==== PROVIDED INFORMATION ====

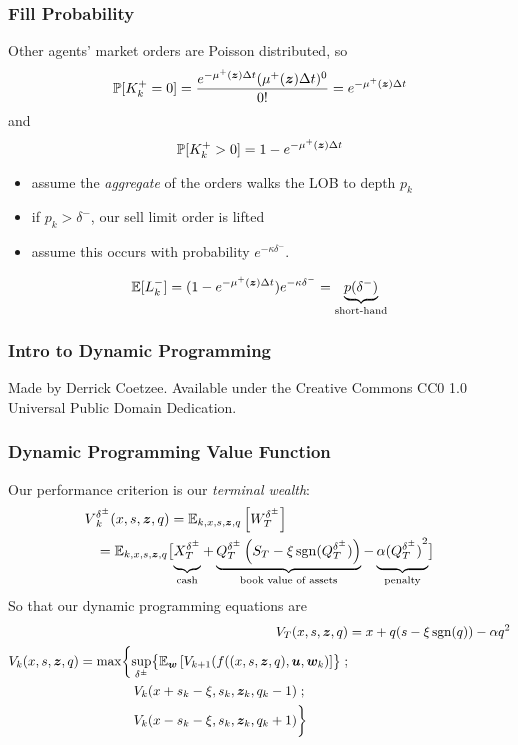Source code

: \begin{frame}
\frametitle{Fill Probability}
Other agents' market orders are Poisson distributed, so
\[ \mathbb{P} [ K_k^+ = 0] = \frac{e^{-\mu^+ (\bm{z}) \Delta t} (\mu^+ (\bm{z}) \Delta t)^0}{0!} = e^{-\mu^+ (\bm{z}) \Delta t} \]
and
\[ \mathbb{P} [ K_k^+ > 0] = 1 - e^{-\mu^+ (\bm{z}) \Delta t} \]
\begin{itemize}
\item assume the \textit{aggregate} of the orders walks the LOB to depth $p_k$
\item if $p_k > \delta^-$, our sell limit order is lifted
\item assume this occurs with probability $e^{-\kappa \delta^-}$.
\end{itemize}
\[ \mathbb{E} [ L_k^- ] = ( 1 - e^{-\mu^+ (\bm{z}) \Delta t} ) e^{-\kappa \delta^-} = \underbrace{p(\delta^-)}_{\text{short-hand}} \]
\end{frame}

\begin{frame}
\frametitle{Intro to Dynamic Programming}
{\tiny Made by Derrick Coetzee. Available under the Creative Commons CC0 1.0 Universal Public Domain Dedication.}
\end{frame}

\begin{frame}
\frametitle{Dynamic Programming Value Function}
Our performance criterion is our \emph{terminal wealth}:
\[
\begin{aligned}
V&_k^{\delta^\pm} (x,s,\bz,q) = \E_{k,x,s,\bz,q} \left[ W_T^{\delta^\pm} \right] \\ 
& = \E_{k,x,s,\bz,q}\bigl[ 
\underbrace{\vphantom{\left( Q^{\btau, \delta}_t) \right)} X_T^{\delta^\pm}}_{\text{cash}}+ \underbrace{Q_T^{\delta^\pm}\left(S_T - \xi\sgn(Q_T^{\delta^\pm})\right)}_{\text{book value of assets}} - \underbrace{\vphantom{\left( Q^{\btau, \delta}_t) \right)}\alpha {(Q_T^{\delta^\pm})}^2}_{\text{penalty}} \bigr]
\end{aligned}
\]
So that our dynamic programming equations are
\begin{align*}
V_T (x,s,\bz,q) & = x + q(s-\xi\sgn(q)) - \alpha q^2 \\
\begin{split}
V_k (x,s,\bz,q) & = \max \biggl\lbrace \sup_{\delta^\pm} \bigl\lbrace \E_{\bw} \left[ V_{k+1} (f((x,s,\bz,q),\bu,\bw_k) \right] \bigr\rbrace \; ; \\
& \hphantom{{}={} \max \biggl\lbrace} V_k(x+s_k-\xi,s_k, \bz_k, q_k -1) \; ; \\
& \hphantom{{}={} \max \biggl\lbrace} V_k(x-s_k-\xi,s_k, \bz_k, q_k +1) \biggr\rbrace
\end{split}
\end{align*}
\end{frame}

====

| ACTION ITEM |
The records above must be retyped exactly. Please omit the pictures.

| RESPONSE BELOW |
Source code

: \begin{frame}
\frametitle{Fill Probability}
Other agents' market orders are Poisson distributed, so
\[ \mathbb{P} [ K_k^+ = 0] = \frac{e^{-\mu^+ (\bm{z}) \Delta t} (\mu^+ (\bm{z}) \Delta t)^0}{0!} = e^{-\mu^+ (\bm{z}) \Delta t} \]
and
\[ \mathbb{P} [ K_k^+ > 0] = 1 - e^{-\mu^+ (\bm{z}) \Delta t} \]
\begin{itemize}
\item assume the \textit{aggregate} of the orders walks the LOB to depth $p_k$
\item if $p_k > \delta^-$, our sell limit order is lifted
\item assume this occurs with probability $e^{-\kappa \delta^-}$.
\end{itemize}
\[ \mathbb{E} [ L_k^- ] = ( 1 - e^{-\mu^+ (\bm{z}) \Delta t} ) e^{-\kappa \delta^-} = \underbrace{p(\delta^-)}_{\text{short-hand}} \]
\end{frame}

\begin{frame}
\frametitle{Intro to Dynamic Programming}
{\tiny Made by Derrick Coetzee. Available under the Creative Commons CC0 1.0 Universal Public Domain Dedication.}
\end{frame}

\begin{frame}
\frametitle{Dynamic Programming Value Function}
Our performance criterion is our \emph{terminal wealth}:
\[
\begin{aligned}
V&_k^{\delta^\pm} (x,s,\bz,q) = \E_{k,x,s,\bz,q} \left[ W_T^{\delta^\pm} \right] \\ 
& = \E_{k,x,s,\bz,q}\bigl[ 
\underbrace{\vphantom{\left( Q^{\btau, \delta}_t) \right)} X_T^{\delta^\pm}}_{\text{cash}}+ \underbrace{Q_T^{\delta^\pm}\left(S_T - \xi\sgn(Q_T^{\delta^\pm})\right)}_{\text{book value of assets}} - \underbrace{\vphantom{\left( Q^{\btau, \delta}_t) \right)}\alpha {(Q_T^{\delta^\pm})}^2}_{\text{penalty}} \bigr]
\end{aligned}
\]
So that our dynamic programming equations are
\begin{align*}
V_T (x,s,\bz,q) & = x + q(s-\xi\sgn(q)) - \alpha q^2 \\
\begin{split}
V_k (x,s,\bz,q) & = \max \biggl\lbrace \sup_{\delta^\pm} \bigl\lbrace \E_{\bw} \left[ V_{k+1} (f((x,s,\bz,q),\bu,\bw_k) \right] \bigr\rbrace \; ; \\
& \hphantom{{}={} \max \biggl\lbrace} V_k(x+s_k-\xi,s_k, \bz_k, q_k -1) \; ; \\
& \hphantom{{}={} \max \biggl\lbrace} V_k(x-s_k-\xi,s_k, \bz_k, q_k +1) \biggr\rbrace
\end{split}
\end{align*}
\end{frame}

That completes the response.